This text by Mary Malone is the first volume in a series on women in Christianity. This volume covers the period from the beginning of Christianity to about the year 1000 (actually, most historians make the break at the year 1054, when the split between East and West was formalized), and as Malone states in the first chapter,
'The history of Christianity shows great ambivalence towards women.' Sometimes, the history is not so ambivalent, as when Peter Damian (an eleventh-century saint) exhibits a kind of 'road-rage' (Malone's term) against women; on the other hand, papal pronouncements about equality of the sexes in marriage or before God are often mitigated by the perceived need of hierarchical order, brought out by 'the sin of Eve'.
Malone's first chapter is one on method. She discusses the issues of conventional history, with its strengths and limitations, as well as new methods of reading and interpreting texts and silences, both in the biblical texts themselves and the later historical witness.
Malone writes that we must recognize that history is written for a purpose (and hence is not a simple, objective record of events). She makes the distinction between 'Christian history' and 'church history', claiming that the later makes theological assessments often inappropriate to the greater story of Christian history. She also introduces a technical term - periodization, the idea of separating history into discrete, manageable periods; this division can often distort (even inadvertently).
This text deliberately searches out and emphasizes the voices of women in history, as well as critical reflection on the way in which women and their issues are portrayed. Malone's stated goal for this book 'is not write a history of women, but to redirect our historical attention.' She states (as is important with the idea of feminist history) what her biases are, and that she does not claim objectivity or neutrality. (Personally, I appreciated this!)
The first section looks at women in the biblical texts and first centuries of Christian history. These include Mary, the mother of Jesus, Mary Magdalene, and other women who often remain unnamed in the biblical witness, hence becoming known by their story (the woman at the well, the healed woman, etc.).
She touches on the ideas of feminist exegesis and feminist hermeneutics as compensatory, revolutionary, and transformative. Women in the early stories of Christianity include householders and sponsors, including some who warrant the title 'apostle', such as Junia and Phoebe. Paul's writing on women in inconsistent in the epistles (if they are meant to be all equally universally applied, rather than messages to specific communities addressing particular situations). Malone concludes this section by looking at the portrayal of women in apocryphal and Gnostic literature.

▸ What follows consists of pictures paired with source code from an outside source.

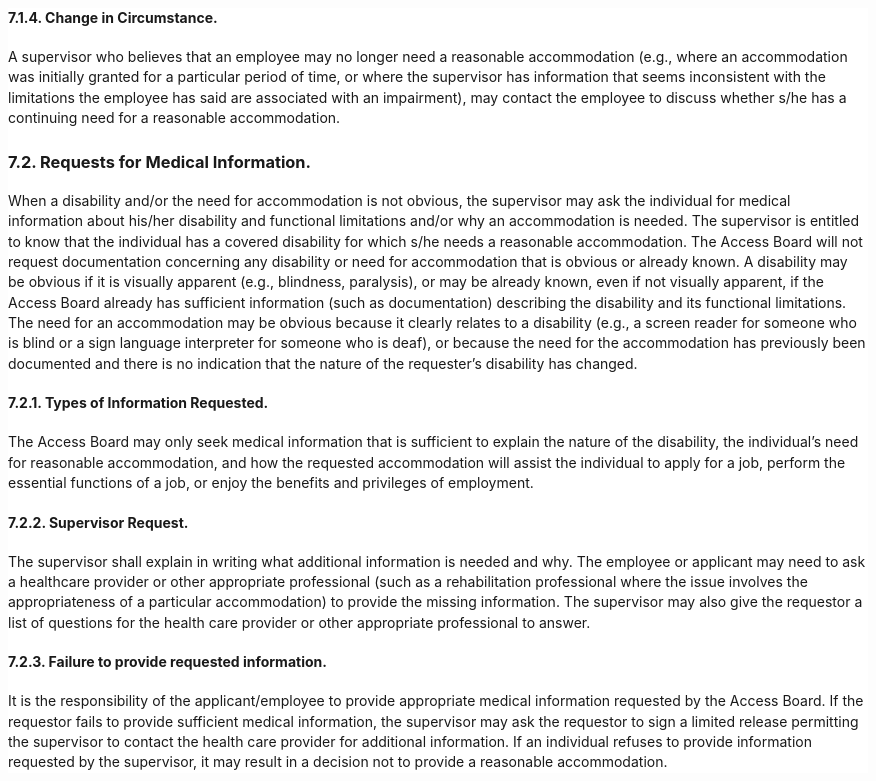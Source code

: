 #### 7.1.4. Change in Circumstance.

A supervisor who believes that an employee may no longer need 
a reasonable accommodation (e.g., where an accommodation was initially granted for a particular 
period of time, or where the supervisor has information that seems inconsistent with the limitations 
the employee has said are associated with an impairment), may contact the employee to discuss 
whether s/he has a continuing need for a reasonable accommodation. 

### 7.2. Requests for Medical Information.

When a disability and/or the need for accommodation is not 
obvious, the supervisor may ask the individual for medical information about his/her disability and 
functional limitations and/or why an accommodation is needed. The supervisor is entitled to know 
that the individual has a covered disability for which s/he needs a reasonable accommodation. The 
Access Board will not request documentation concerning any disability or need for 
accommodation that is obvious or already known. A disability may be obvious if it is visually 
apparent (e.g., blindness, paralysis), or may be already known, even if not visually apparent, if the 
Access Board already has sufficient information (such as documentation) describing the disability 
and its functional limitations. The need for an accommodation may be obvious because it clearly 
relates to a disability (e.g., a screen reader for someone who is blind or a sign language interpreter 
for someone who is deaf), or because the need for the accommodation has previously been 
documented and there is no indication that the nature of the requester’s disability has changed. 

#### 7.2.1. Types of Information Requested.

The Access Board may only seek medical information 
that is sufficient to explain the nature of the disability, the individual’s need for reasonable 
accommodation, and how the requested accommodation will assist the individual to apply for a job, 
perform the essential functions of a job, or enjoy the benefits and privileges of employment. 

#### 7.2.2. Supervisor Request.

The supervisor shall explain in writing what additional information is 
needed and why. The employee or applicant may need to ask a healthcare provider or other 
appropriate professional (such as a rehabilitation professional where the issue involves the 
appropriateness of a particular accommodation) to provide the missing information. The supervisor 
may also give the requestor a list of questions for the health care provider or other appropriate 
professional to answer. 

#### 7.2.3. Failure to provide requested information.

It is the responsibility of the applicant/employee 
to provide appropriate medical information requested by the Access Board. If the requestor fails to provide sufficient medical information, the supervisor may ask the requestor to sign a limited 
release permitting the supervisor to contact the health care provider for additional information. If 
an individual refuses to provide information requested by the supervisor, it may result in a decision 
not to provide a reasonable accommodation. 
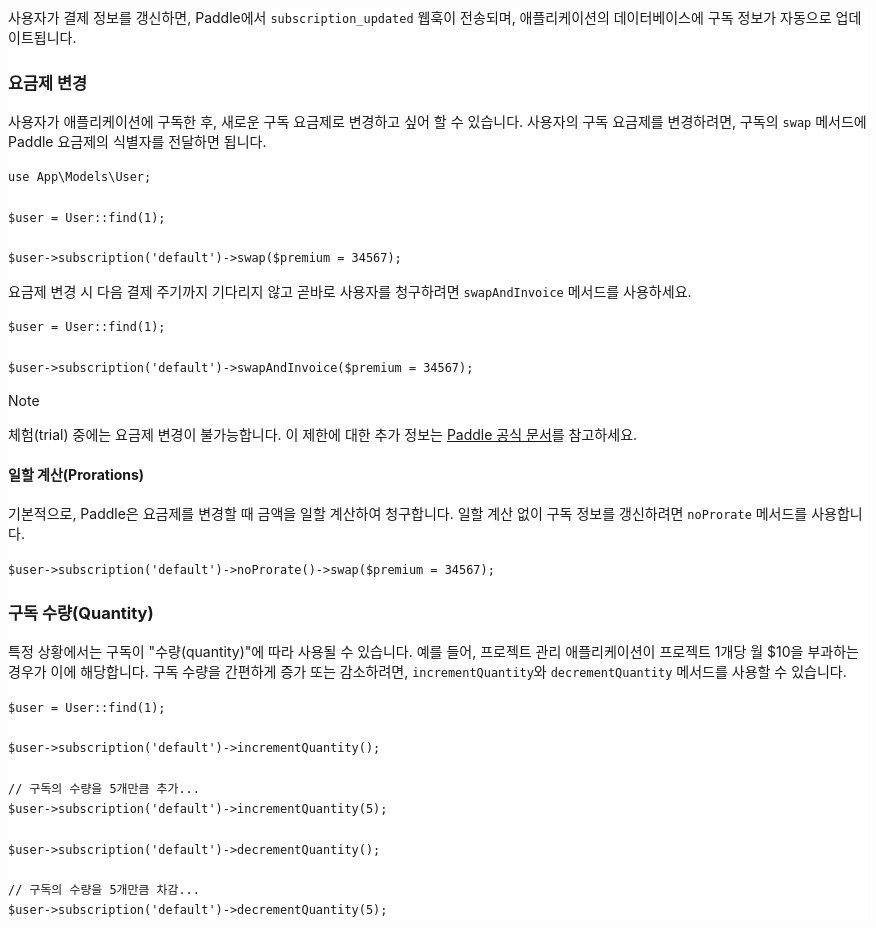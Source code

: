 사용자가 결제 정보를 갱신하면, Paddle에서 `subscription_updated` 웹훅이 전송되며, 애플리케이션의 데이터베이스에 구독 정보가 자동으로 업데이트됩니다.

<a name="changing-plans"></a>
### 요금제 변경

사용자가 애플리케이션에 구독한 후, 새로운 구독 요금제로 변경하고 싶어 할 수 있습니다. 사용자의 구독 요금제를 변경하려면, 구독의 `swap` 메서드에 Paddle 요금제의 식별자를 전달하면 됩니다.

```
use App\Models\User;

$user = User::find(1);

$user->subscription('default')->swap($premium = 34567);
```

요금제 변경 시 다음 결제 주기까지 기다리지 않고 곧바로 사용자를 청구하려면 `swapAndInvoice` 메서드를 사용하세요.

```
$user = User::find(1);

$user->subscription('default')->swapAndInvoice($premium = 34567);
```

> [!NOTE]
> 체험(trial) 중에는 요금제 변경이 불가능합니다. 이 제한에 대한 추가 정보는 [Paddle 공식 문서](https://developer.paddle.com/api-reference/subscription-api/users/updateuser#usage-notes)를 참고하세요.

<a name="prorations"></a>
#### 일할 계산(Prorations)

기본적으로, Paddle은 요금제를 변경할 때 금액을 일할 계산하여 청구합니다. 일할 계산 없이 구독 정보를 갱신하려면 `noProrate` 메서드를 사용합니다.

```
$user->subscription('default')->noProrate()->swap($premium = 34567);
```

<a name="subscription-quantity"></a>
### 구독 수량(Quantity)

특정 상황에서는 구독이 "수량(quantity)"에 따라 사용될 수 있습니다. 예를 들어, 프로젝트 관리 애플리케이션이 프로젝트 1개당 월 $10을 부과하는 경우가 이에 해당합니다. 구독 수량을 간편하게 증가 또는 감소하려면, `incrementQuantity`와 `decrementQuantity` 메서드를 사용할 수 있습니다.

```
$user = User::find(1);

$user->subscription('default')->incrementQuantity();

// 구독의 수량을 5개만큼 추가...
$user->subscription('default')->incrementQuantity(5);

$user->subscription('default')->decrementQuantity();

// 구독의 수량을 5개만큼 차감...
$user->subscription('default')->decrementQuantity(5);
```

The second section of the text looks at the different roles of women in the developing church; one of the primary roles includes that of martyr. Women suffered alongside their male community members in the various repressions, and some of the strongest witnesses to faith come from women of this time (Blandina and Perpetua, among others). Sometimes, however, the witness of certain women was held to be suspect, as evidenced by Irenaeus' work against some women in southern Gaul.
Women also took status as widows (an un-ordained but important office that 'died of its own ambiguities', according to Malone) and deaconesses, an office that seems to have involved ordination prayers and charges. Terminology at this time is ambiguous and not universally consistent, however, so it is difficult to determine exactly these kinds of offices. These ideas led to the development of an idealized vision of virginity, coinciding with the rise of monastic communities for both men and women.
This leads naturally to the third section of the book, which looks a women in leadership roles in these monastic communities (some Abbesses were very powerful) as well as their role in missionary activity throughout Europe as part of the growing monastic movement. Despite the appearance of some strong figures, this was a period in which the continued participation of women in the leadership of the church generally was taken away, eventually ending with a near-silence from women in any corridor of power and authority. In some locations, the church hierarchy became co-equal with the aristocracy (often being drawn from the same families).
Malone's final chapter looks at the legend of Pope Joan and Hroswitha of Gandersheim, a poet/dramatist who is credited with being the first Christian dramatist. Malone uses a narrative theological historical method to present these figures.
Very readable and very interesting, Malone's work is worthwhile to anyone with an interest in the development of Christianity. Malone sees the current feminist movement as both a challenge and opportunity for Christianity, and this three-volume series helps support both ideas.
If you are interested in seeing how this women lived out their faith, consider picking up this first volume. If you like it, you can consider the other two!